A threshold above 0.7 is a typical starting point for quality retrieval. Tune this based on your specific domain and embedding model.

Stage 3 — Vector Search with Convex

Defining a vectorIndex in Convex schema

// convex/schema.ts
import { defineSchema, defineTable } from "convex/server";
import { v } from "convex/values";

export default defineSchema({
  documents: defineTable({
    title: v.string(),
    content: v.string(),
    uploadedAt: v.number(),
  }),

  chunks: defineTable({
    documentId: v.id("documents"),
    text: v.string(),
    embedding: v.array(v.float64()),
    metadata: v.optional(v.object({
      source: v.string(),
      section: v.optional(v.string()),
    })),
  })
    .vectorIndex("by_embedding", {
      vectorField: "embedding",
      dimensions: 1536,
      filterFields: ["documentId"],
    }),
});

The vectorField tells Convex which field contains the embedding vector. The dimensions must match your embedding model's output size (1536 for text-embedding-3-small). The filterFields let you scope searches to specific documents.

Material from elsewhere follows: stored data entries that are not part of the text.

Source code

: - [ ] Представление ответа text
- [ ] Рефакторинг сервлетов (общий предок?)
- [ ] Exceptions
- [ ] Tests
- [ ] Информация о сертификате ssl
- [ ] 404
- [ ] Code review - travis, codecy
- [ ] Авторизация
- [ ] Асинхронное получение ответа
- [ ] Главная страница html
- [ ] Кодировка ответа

ctx.vectorSearch() with limit and filter

Vector search in Convex happens in actions (not queries), because you typically need to call an external embedding API to embed the query first:

// convex/search.ts
import { action } from "./_generated/server";
import { v } from "convex/values";
import { internal } from "./_generated/api";

export const searchChunks = action({
  args: { query: v.string() },
  handler: async (ctx, args) => {
    // 1. Embed the query using the same model as ingestion
    const queryEmbedding = await embedText(args.query);

    // 2. Vector search — returns results sorted by similarity
    const results = await ctx.vectorSearch("chunks", "by_embedding", {
      vector: queryEmbedding,
      limit: 5,
    });

    // 3. Fetch full chunk documents with scores
    const chunks = await Promise.all(
      results.map(async (result) => {
        const chunk = await ctx.runQuery(internal.chunks.getById, {
          id: result._id,
        });
        return { ...chunk, score: result._score };
      })
    );

    return chunks;
  },
});

Hybrid search: combining vector search with BM25

Pure vector search has a weakness: it can miss exact keyword matches. If your documentation mentions "SKU-12345" and the user asks about "SKU-12345," vector search might not surface it because embeddings capture meaning, not exact strings.

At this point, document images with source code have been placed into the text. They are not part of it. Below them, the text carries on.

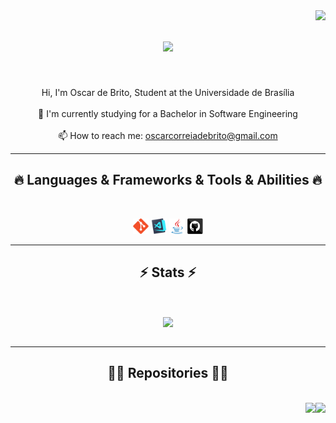 <img align="right" src="https://visitor-badge.laobi.icu/badge?page_id=gustavofbs.gustavofbs">

<h1 align="center">
  <a href="https://git.io/typing-svg">
    <img src="https://readme-typing-svg.herokuapp.com/?lines=Hello,+There!+%F0%9F%91%8B;This+is+Oscar+....;Nice+to+meet+you!&center=true&size=30">
  </a>
</h1>

<br>
<p align="center">
  Hi, I'm Oscar de Brito, Student at the Universidade de Brasília
  <br>
  <br>
  🔬 I'm currently studying for a Bachelor in Software Engineering
  <br>
  
  <!--<br>
  📚 I’m currently learning how to build...-->
  <br>
  📫 How to reach me: <a href="mailto: oscarcorreiadebrito@gmail.com">oscarcorreiadebrito@gmail.com</a>
</p>

<hr>
<h2 align="center">🔥 Languages & Frameworks & Tools & Abilities 🔥</h2>
<br>
<p align="center">
  <code><img title="Git" height="25" src="images/git-original.svg"></code>
  <code><img title="Visual Studio Code" height="25" src="images/vscode.png"></code>
  <code><img title="Java" height="25" src="images/java-original.svg"></code>
  <code><img title="GitHub" height="25" src="images/github.svg"></code>
</p>
<hr>

<h2 align="center">⚡ Stats ⚡</h2>
<br>
<p align=center>
  <div align=center>
    <a href="https://github.com/anuraghazra/github-readme-stats">
      <img width=325 align="center" src="https://github-readme-stats.vercel.app/api/top-langs/?username=OscarDeBrito&hide=c%23,powershell,Mathematica,Ruby,Objective-C,Objective-C%2b%2b,Cuda&title_color=61dafb&text_color=ffffff&icon_color=61dafb&bg_color=20232a&langs_count=8&layout=compact&border_color=61dafb&hide_border=true" />
    </a>
  </div>
  <br>
</p>

<hr>

<h2 align="center">👨‍💻 Repositories 👨‍💻</h2>
<br>
<div width="100%" align="center">
  <a align="right" href="https://github.com/OscarDeBrito/Steam-Downgrade" title="Steam-Downgrade"><img align="right" height="135" src="https://github-readme-stats.vercel.app/api/pin/?username=OscarDeBrito&repo=Steam-Downgrade&theme=react&border_color=61dafb&border_radius=10"></a><a align="right" </a>
</div>
<div width="50%" align="center">
  <a align="right" href="https://github.com/OscarDeBrito/2023-1-CAPJu-Front" title="2023-1-CAPJu-Front">
    <img align="right" height="135" src="https://github-readme-stats.vercel.app/api/pin/?username=OscarDeBrito&repo=2023-1-CAPJu-Front&theme=react&border_color=61dafb&border_radius=10">
  </a>
</div>



<!--
<h4 align="center">
  <a href="https://github.com/zumrudu-anka?tab=repositories" title="Show Repositories">🔎 Show More 🔍</a>
</h4>
-->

Hybrid search combines vector search with full-text search (BM25). The @convex-dev/rag component does this automatically — it runs both searches and merges results using reciprocal rank fusion. This is one of the biggest advantages of using a battle-tested component rather than building from scratch.

Stage 4 — Generation with Retrieved Context

The RAG system prompt pattern

const systemPrompt = `You are a helpful support agent for Acme Corp.
Answer the user's question using ONLY the information in <context>.
If the context does not contain enough information to answer,
say exactly: "I don't have information about that in our documentation."
Do not use your general knowledge to fill gaps.

<context>
${retrievedChunks.map((c) => c.text).join("\n\n---\n\n")}
</context>`;

const response = await anthropic.messages.create({
  model: "claude-sonnet-4-6",
  max_tokens: 1024,
  system: systemPrompt,
  messages: [{ role: "user", content: userQuestion }],
});

Citation generation

Make answers verifiable by instructing the model to cite which chunks it used:

const systemPrompt = `Answer using the provided sources.
After each claim, cite the source in brackets like [Source 1].

<sources>
${chunks.map((c, i) =>
  `<source id="${i + 1}" title="${c.title}">\n${c.text}\n</source>`
).join("\n")}
</sources>

If no source supports the answer, say "I could not find this in our docs."`;

Handling "I don't know" gracefully

The grounding constraint — "answer using ONLY the provided context" — is the single most important instruction in a RAG system prompt. Without it, the model will fill gaps with training data, producing confident-sounding hallucinations. With it, the model will decline to answer when the context does not contain the information, which is the correct behavior for a production system.

RAG Evaluation

The three pillars: RAGAS framework

Evaluating a RAG system requires checking three distinct things:

Relevance (retrieval quality): Did we retrieve the right chunks? If the user asks about returns and we retrieve shipping information, the generation step is already doomed.
Faithfulness (groundedness): Is the answer supported by the retrieved context? The model might generate a plausible answer that is not actually in the chunks — that is hallucination, even with RAG.
Correctness (answer quality): Is the answer actually right? This requires ground truth — known correct answers to compare against.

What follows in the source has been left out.